Web 2.0 or community sites reward genuineness just as they toss commercial behavior
into the spam bin.

So how can a business build a successful non-commercial "commercial" presence
in social media? By being active, genuine, creative and, most of all, keeping the
business angles on the back-burner. As an example of this, here is my Facebook strategy
for businesses just starting out in social media. I like using Facebook for this
because Facebook is better suited for people who are already popular. If no one
knows you when you arrive on Facebook you will have to do much work before you can
create influence.

A Facebook Social Media Strategy

Facebook Logo

Facebook is a closed membership community built for people, not businesses. If
your account does not have a person’s name as the user name or if they discover
that you are not a real person, Facebook will delete your account.

Messages are the simplest and most common form of communication on Facebook.
They occur in different formats and different places They can be one-to-many communications
or one-to-one. Most messages come in the form of:

  • Personal updates
    When you place a message on your profile it appears on all of your Facebook
    friends’ Facebook | Friends pages (status updates, notices). If you write on
    somebody’s wall it will appear on all of their friend’s home pages.
  • Group messages
    If you are the administrator of a group with 5,000 or fewer members you can
    send a message to all of the members. These are great because they go into people’s
    personal inboxes.
  • Event invitations
    Members can send RSVP style event invitations to their friends and to members
    of groups that they administer.


Luis Perez
Hopefully by now you realize that The first key to successful push promotion on Facebook is to have lots of friends like Luis Perez does.

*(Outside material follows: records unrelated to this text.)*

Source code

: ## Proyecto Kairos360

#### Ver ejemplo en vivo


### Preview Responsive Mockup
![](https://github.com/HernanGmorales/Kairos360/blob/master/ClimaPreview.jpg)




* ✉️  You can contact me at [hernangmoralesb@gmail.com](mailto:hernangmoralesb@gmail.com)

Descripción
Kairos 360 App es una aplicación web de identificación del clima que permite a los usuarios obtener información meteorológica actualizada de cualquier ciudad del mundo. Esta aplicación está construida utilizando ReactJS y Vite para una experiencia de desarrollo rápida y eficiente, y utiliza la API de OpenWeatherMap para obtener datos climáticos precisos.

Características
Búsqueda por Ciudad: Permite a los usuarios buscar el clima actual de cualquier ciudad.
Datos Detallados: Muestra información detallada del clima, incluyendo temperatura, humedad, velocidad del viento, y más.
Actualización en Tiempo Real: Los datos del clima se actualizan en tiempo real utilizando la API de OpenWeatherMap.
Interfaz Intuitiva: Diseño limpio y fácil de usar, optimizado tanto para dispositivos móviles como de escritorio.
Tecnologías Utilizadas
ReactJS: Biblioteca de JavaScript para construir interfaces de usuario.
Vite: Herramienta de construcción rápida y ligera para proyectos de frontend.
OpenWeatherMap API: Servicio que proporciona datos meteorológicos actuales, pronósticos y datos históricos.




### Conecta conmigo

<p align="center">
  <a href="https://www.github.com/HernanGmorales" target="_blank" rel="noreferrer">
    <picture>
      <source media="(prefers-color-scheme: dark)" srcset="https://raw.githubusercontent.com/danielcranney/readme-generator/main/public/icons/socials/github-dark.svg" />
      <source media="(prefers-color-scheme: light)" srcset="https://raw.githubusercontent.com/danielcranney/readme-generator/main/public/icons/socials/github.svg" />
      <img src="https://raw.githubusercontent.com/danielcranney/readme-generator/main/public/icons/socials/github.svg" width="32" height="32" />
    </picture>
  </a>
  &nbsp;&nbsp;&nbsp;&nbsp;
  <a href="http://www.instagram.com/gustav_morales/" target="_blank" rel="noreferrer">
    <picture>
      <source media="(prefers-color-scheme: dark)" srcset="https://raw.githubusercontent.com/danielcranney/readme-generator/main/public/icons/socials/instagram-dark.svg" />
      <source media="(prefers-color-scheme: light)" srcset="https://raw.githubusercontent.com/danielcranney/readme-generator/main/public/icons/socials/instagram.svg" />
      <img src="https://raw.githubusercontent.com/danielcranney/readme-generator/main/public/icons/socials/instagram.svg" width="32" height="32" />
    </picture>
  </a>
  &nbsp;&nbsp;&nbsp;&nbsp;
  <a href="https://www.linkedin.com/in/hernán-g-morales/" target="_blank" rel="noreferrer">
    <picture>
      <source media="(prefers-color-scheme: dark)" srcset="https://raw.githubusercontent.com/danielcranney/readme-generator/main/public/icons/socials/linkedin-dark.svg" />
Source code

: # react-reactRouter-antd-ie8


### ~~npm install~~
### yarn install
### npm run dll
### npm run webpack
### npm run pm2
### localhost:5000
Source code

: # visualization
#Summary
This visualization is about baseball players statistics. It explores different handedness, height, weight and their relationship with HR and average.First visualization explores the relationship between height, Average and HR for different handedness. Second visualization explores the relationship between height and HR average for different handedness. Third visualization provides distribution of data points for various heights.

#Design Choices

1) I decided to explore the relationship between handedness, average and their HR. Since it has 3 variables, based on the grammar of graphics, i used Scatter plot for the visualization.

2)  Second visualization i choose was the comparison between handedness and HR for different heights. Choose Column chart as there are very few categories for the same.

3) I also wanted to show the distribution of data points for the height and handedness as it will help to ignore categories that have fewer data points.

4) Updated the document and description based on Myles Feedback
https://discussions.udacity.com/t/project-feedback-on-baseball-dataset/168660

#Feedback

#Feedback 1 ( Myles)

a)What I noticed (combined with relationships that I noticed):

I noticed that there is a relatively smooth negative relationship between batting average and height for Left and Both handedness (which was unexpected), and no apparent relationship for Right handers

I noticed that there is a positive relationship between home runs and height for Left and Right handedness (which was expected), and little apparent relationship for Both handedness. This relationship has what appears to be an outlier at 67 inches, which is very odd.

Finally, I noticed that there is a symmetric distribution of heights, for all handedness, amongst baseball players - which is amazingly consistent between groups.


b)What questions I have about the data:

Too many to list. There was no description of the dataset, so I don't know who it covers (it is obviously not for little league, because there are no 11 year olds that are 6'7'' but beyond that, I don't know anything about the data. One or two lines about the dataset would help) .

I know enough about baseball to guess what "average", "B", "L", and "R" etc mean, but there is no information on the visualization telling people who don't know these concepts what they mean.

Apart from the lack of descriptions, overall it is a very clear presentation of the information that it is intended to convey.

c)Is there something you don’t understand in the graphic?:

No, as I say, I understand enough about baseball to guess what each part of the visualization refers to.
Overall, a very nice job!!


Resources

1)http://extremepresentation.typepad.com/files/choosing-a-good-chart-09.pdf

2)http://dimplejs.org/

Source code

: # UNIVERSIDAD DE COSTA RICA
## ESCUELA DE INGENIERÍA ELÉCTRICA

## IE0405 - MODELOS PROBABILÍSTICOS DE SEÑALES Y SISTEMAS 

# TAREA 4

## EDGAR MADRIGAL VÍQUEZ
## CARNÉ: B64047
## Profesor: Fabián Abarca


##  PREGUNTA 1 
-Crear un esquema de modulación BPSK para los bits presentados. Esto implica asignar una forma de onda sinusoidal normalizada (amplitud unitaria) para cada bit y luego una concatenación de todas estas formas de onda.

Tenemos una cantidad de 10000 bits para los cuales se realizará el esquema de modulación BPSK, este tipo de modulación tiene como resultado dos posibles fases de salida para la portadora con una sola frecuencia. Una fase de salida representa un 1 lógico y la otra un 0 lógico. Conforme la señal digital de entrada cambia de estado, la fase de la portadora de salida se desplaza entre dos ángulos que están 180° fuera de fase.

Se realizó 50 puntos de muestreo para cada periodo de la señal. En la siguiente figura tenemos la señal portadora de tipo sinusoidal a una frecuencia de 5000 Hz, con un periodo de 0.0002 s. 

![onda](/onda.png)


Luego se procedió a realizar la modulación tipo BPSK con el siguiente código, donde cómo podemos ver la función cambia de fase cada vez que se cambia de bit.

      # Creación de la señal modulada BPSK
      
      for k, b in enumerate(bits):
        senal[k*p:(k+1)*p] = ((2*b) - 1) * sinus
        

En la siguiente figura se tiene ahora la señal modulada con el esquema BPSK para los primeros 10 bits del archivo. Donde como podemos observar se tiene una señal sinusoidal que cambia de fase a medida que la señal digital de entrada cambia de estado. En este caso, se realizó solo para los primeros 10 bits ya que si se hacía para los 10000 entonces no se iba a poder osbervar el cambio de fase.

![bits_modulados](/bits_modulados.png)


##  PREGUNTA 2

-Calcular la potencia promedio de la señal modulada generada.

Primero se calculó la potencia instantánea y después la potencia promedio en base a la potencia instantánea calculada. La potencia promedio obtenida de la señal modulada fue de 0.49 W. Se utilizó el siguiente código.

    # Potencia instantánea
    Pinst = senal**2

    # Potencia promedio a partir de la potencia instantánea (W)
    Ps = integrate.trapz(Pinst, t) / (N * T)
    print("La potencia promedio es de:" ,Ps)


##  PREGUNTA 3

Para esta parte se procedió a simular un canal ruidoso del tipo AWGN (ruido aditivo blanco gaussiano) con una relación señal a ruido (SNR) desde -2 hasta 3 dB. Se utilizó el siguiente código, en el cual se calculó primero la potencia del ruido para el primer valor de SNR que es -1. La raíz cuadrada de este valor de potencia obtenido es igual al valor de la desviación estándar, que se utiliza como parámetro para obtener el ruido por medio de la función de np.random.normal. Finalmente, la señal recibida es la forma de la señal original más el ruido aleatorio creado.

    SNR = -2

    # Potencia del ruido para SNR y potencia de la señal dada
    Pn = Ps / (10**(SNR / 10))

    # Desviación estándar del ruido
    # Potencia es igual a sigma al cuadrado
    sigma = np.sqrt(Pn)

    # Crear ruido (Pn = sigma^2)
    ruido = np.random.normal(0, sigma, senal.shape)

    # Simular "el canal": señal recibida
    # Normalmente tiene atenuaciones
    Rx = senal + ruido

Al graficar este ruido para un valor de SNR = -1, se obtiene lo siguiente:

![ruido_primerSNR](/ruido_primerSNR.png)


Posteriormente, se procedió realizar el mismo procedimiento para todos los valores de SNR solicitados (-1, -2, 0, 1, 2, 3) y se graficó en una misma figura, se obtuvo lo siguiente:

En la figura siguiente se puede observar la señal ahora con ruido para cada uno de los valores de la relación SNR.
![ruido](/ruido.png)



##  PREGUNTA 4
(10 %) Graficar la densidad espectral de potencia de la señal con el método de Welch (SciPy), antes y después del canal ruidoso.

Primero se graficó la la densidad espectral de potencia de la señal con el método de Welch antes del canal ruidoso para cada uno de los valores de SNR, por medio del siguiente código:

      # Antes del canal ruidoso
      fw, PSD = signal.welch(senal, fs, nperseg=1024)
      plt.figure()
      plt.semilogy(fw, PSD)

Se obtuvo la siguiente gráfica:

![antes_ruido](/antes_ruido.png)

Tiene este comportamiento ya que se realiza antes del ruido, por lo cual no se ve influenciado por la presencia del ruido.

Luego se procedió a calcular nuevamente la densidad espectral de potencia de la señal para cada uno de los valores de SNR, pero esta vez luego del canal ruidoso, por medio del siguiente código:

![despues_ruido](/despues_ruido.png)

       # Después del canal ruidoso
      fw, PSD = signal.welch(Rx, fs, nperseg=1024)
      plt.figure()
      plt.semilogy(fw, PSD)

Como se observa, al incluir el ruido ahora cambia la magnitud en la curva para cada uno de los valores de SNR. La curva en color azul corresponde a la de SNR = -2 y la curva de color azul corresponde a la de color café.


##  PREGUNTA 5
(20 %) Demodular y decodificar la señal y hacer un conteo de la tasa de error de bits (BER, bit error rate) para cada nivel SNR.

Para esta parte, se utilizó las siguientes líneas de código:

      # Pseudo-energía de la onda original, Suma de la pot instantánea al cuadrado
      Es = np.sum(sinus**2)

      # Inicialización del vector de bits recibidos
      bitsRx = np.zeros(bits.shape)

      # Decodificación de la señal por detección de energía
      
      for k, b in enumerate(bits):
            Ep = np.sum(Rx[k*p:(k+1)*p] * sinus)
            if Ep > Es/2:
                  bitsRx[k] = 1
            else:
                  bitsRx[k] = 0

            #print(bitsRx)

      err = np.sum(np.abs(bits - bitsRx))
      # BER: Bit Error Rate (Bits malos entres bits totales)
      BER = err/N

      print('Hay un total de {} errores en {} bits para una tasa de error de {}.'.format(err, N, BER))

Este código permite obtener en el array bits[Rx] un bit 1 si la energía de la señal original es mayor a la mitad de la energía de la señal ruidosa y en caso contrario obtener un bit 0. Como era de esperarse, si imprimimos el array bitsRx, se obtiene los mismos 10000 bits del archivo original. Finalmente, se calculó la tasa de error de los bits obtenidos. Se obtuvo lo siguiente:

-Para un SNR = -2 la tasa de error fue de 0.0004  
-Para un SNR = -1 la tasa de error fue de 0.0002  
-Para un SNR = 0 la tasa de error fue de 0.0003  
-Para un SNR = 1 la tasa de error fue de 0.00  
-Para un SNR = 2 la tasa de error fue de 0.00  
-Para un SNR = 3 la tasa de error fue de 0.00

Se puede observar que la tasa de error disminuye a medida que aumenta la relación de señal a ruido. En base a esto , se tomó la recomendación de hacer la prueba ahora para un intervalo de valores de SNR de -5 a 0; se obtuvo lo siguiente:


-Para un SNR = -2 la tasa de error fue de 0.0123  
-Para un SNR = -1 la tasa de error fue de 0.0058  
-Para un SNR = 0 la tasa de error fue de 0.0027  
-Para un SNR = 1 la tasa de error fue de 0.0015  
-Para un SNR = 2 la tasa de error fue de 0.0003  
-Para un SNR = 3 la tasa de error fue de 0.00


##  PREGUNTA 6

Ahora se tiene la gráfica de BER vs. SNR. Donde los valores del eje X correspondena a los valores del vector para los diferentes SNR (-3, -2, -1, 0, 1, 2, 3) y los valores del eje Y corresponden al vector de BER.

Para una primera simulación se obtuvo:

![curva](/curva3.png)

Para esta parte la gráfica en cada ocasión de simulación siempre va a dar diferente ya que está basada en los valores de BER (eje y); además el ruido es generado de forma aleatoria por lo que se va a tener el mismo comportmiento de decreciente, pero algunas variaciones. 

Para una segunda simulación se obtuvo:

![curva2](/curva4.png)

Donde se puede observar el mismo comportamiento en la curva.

The second key to Facebook success is to create anticipation.

Facebook members, especially the popular and influential ones, receive a crushing
stream of messages. If people do not look forward to your messages they will skip
over them or quickly forget them.  It’s difficult to get around this by using
frequency and multiple impressions because it will earn you a reputation as a spammer.

The best way for a business to build a following from scratch  on Facebook

Identify groups that contain your prospect or customer base or targets

  • Match your industry
  • Match your niche
  • Focus on systems or technologies that are prominent in your own business
    or industry

Identify the leaders and key people in these groups and solicit them for friendship
with custom crafted personal messages

Spend a week following your new Facebook friends’ messages

  • Keep track of the people they engage with.
  • Note what they converse about.
  • Note their status messages.
  • Note which topics and styles of messages seem to drive the most interest
    and response.
  • Note the things they do NOT write about.

Facebook messages

Join the conversation

  • Update your status before 9am, at noon and at 4pm each day.
  • Write noncommercial messages that fit within the tenor of the larger conversation.
    Begin with three or four each day and spaced apart. If a message thread picks-up
    popularity then respond with the same frequency as you would in a natural conversation.
    Otherwise hold back. You are building goodwill, not prominence.

Add friends

  • Draft a message to ask for friendships, one that sounds personable, and
    keep it handy.
  • Request friendship from other people who converse frequently with your Facebook
    friends. Don’t try to add everyone all at once. Pace it out.
  • Approve all requests for friendship from others.

Become a leader

  • Leadership is within your grasp, just wait until after you become accepted
    as a regular.
  • Write articles on your own website’s blog, articles that extend and expand
    on topics from Facebook. Then, message your Facebook friends with a link.
  • Celebrate other members’ news. Congratulate them and retell their story
    to your own friends.
  • Stay out of arguments. Avoid taking sides.

Get creative

  • Take your Facebook conversation to other Web 2.0 platforms. For example,
    you could tell people that you’ll be on twitter for an hour and welcome live
    messages.
  • Hold an event offline. If lots of people in your Facebook community are
    going to a conference or will be in the same place at the same time, host a
    dinner or a party or a game or an activity where everyone can get together.
  • Hold a contest. You could give an iPhone to a random person who adds you
    as a Facebook friend or subscribes to your blog during the next week.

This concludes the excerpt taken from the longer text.